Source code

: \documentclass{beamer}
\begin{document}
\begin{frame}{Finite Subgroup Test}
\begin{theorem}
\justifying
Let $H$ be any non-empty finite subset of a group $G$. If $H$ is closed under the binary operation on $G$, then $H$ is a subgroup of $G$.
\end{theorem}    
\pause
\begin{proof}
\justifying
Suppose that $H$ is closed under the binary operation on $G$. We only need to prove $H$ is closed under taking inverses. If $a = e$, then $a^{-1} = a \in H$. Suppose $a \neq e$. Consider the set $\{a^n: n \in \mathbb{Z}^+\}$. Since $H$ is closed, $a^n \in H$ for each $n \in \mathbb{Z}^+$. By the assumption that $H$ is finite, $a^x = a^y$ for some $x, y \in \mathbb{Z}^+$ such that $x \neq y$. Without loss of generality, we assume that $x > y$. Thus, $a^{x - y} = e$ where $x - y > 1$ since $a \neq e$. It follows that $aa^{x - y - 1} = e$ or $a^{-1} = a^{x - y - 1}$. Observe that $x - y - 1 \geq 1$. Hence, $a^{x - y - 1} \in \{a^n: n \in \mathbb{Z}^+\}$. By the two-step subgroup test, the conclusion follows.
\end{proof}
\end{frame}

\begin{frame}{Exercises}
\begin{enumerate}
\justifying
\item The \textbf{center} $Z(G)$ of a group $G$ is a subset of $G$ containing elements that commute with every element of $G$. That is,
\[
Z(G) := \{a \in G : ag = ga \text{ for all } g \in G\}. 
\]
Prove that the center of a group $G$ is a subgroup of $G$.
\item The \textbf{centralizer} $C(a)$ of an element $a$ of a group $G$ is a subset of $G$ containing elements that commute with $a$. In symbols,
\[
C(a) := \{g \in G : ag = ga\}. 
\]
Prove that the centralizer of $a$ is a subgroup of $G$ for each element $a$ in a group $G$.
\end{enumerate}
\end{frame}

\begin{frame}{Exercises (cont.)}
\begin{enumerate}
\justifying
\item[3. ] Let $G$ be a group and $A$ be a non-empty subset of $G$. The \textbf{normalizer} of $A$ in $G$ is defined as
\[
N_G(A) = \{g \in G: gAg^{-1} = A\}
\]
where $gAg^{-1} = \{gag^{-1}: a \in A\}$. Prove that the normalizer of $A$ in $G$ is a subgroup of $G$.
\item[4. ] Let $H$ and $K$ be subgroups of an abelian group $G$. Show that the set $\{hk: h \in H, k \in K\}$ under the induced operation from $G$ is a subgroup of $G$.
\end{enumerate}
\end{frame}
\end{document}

——

• INSTRUCTIONS TO FOLLOW: Copy out every entry, keeping each line exactly as it is.

• REPLY:
Source code

: \documentclass{beamer}
\begin{document}
\begin{frame}{Finite Subgroup Test}
\begin{theorem}
\justifying
Let $H$ be any non-empty finite subset of a group $G$. If $H$ is closed under the binary operation on $G$, then $H$ is a subgroup of $G$.
\end{theorem}    
\pause
\begin{proof}
\justifying
Suppose that $H$ is closed under the binary operation on $G$. We only need to prove $H$ is closed under taking inverses. If $a = e$, then $a^{-1} = a \in H$. Suppose $a \neq e$. Consider the set $\{a^n: n \in \mathbb{Z}^+\}$. Since $H$ is closed, $a^n \in H$ for each $n \in \mathbb{Z}^+$. By the assumption that $H$ is finite, $a^x = a^y$ for some $x, y \in \mathbb{Z}^+$ such that $x \neq y$. Without loss of generality, we assume that $x > y$. Thus, $a^{x - y} = e$ where $x - y > 1$ since $a \neq e$. It follows that $aa^{x - y - 1} = e$ or $a^{-1} = a^{x - y - 1}$. Observe that $x - y - 1 \geq 1$. Hence, $a^{x - y - 1} \in \{a^n: n \in \mathbb{Z}^+\}$. By the two-step subgroup test, the conclusion follows.
\end{proof}
\end{frame}

\begin{frame}{Exercises}
\begin{enumerate}
\justifying
\item The \textbf{center} $Z(G)$ of a group $G$ is a subset of $G$ containing elements that commute with every element of $G$. That is,
\[
Z(G) := \{a \in G : ag = ga \text{ for all } g \in G\}. 
\]
Prove that the center of a group $G$ is a subgroup of $G$.
\item The \textbf{centralizer} $C(a)$ of an element $a$ of a group $G$ is a subset of $G$ containing elements that commute with $a$. In symbols,
\[
C(a) := \{g \in G : ag = ga\}. 
\]
Prove that the centralizer of $a$ is a subgroup of $G$ for each element $a$ in a group $G$.
\end{enumerate}
\end{frame}

\begin{frame}{Exercises (cont.)}
\begin{enumerate}
\justifying
\item[3. ] Let $G$ be a group and $A$ be a non-empty subset of $G$. The \textbf{normalizer} of $A$ in $G$ is defined as
\[
N_G(A) = \{g \in G: gAg^{-1} = A\}
\]
where $gAg^{-1} = \{gag^{-1}: a \in A\}$. Prove that the normalizer of $A$ in $G$ is a subgroup of $G$.
\item[4. ] Let $H$ and $K$ be subgroups of an abelian group $G$. Show that the set $\{hk: h \in H, k \in K\}$ under the induced operation from $G$ is a subgroup of $G$.
\end{enumerate}
\end{frame}
\end{document}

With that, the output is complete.